▶ **TRY IT**
Exactly the lines from the one with "0.061917 0.0395 157" to the end of the entries should appear in your answer, retyped word for word.

▶ **ENTRIES SHOWN**
----
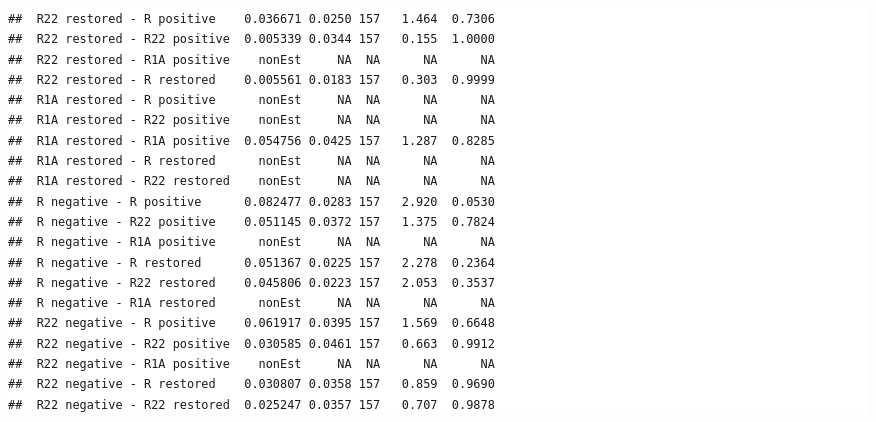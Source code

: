     ##  R22 restored - R positive    0.036671 0.0250 157   1.464  0.7306
    ##  R22 restored - R22 positive  0.005339 0.0344 157   0.155  1.0000
    ##  R22 restored - R1A positive    nonEst     NA  NA      NA      NA
    ##  R22 restored - R restored    0.005561 0.0183 157   0.303  0.9999
    ##  R1A restored - R positive      nonEst     NA  NA      NA      NA
    ##  R1A restored - R22 positive    nonEst     NA  NA      NA      NA
    ##  R1A restored - R1A positive  0.054756 0.0425 157   1.287  0.8285
    ##  R1A restored - R restored      nonEst     NA  NA      NA      NA
    ##  R1A restored - R22 restored    nonEst     NA  NA      NA      NA
    ##  R negative - R positive      0.082477 0.0283 157   2.920  0.0530
    ##  R negative - R22 positive    0.051145 0.0372 157   1.375  0.7824
    ##  R negative - R1A positive      nonEst     NA  NA      NA      NA
    ##  R negative - R restored      0.051367 0.0225 157   2.278  0.2364
    ##  R negative - R22 restored    0.045806 0.0223 157   2.053  0.3537
    ##  R negative - R1A restored      nonEst     NA  NA      NA      NA
    ##  R22 negative - R positive    0.061917 0.0395 157   1.569  0.6648
    ##  R22 negative - R22 positive  0.030585 0.0461 157   0.663  0.9912
    ##  R22 negative - R1A positive    nonEst     NA  NA      NA      NA
    ##  R22 negative - R restored    0.030807 0.0358 157   0.859  0.9690
    ##  R22 negative - R22 restored  0.025247 0.0357 157   0.707  0.9878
----
▶ **SOLVED EXERCISE**
    ##  R22 negative - R positive    0.061917 0.0395 157   1.569  0.6648
    ##  R22 negative - R22 positive  0.030585 0.0461 157   0.663  0.9912
    ##  R22 negative - R1A positive    nonEst     NA  NA      NA      NA
    ##  R22 negative - R restored    0.030807 0.0358 157   0.859  0.9690
    ##  R22 negative - R22 restored  0.025247 0.0357 157   0.707  0.9878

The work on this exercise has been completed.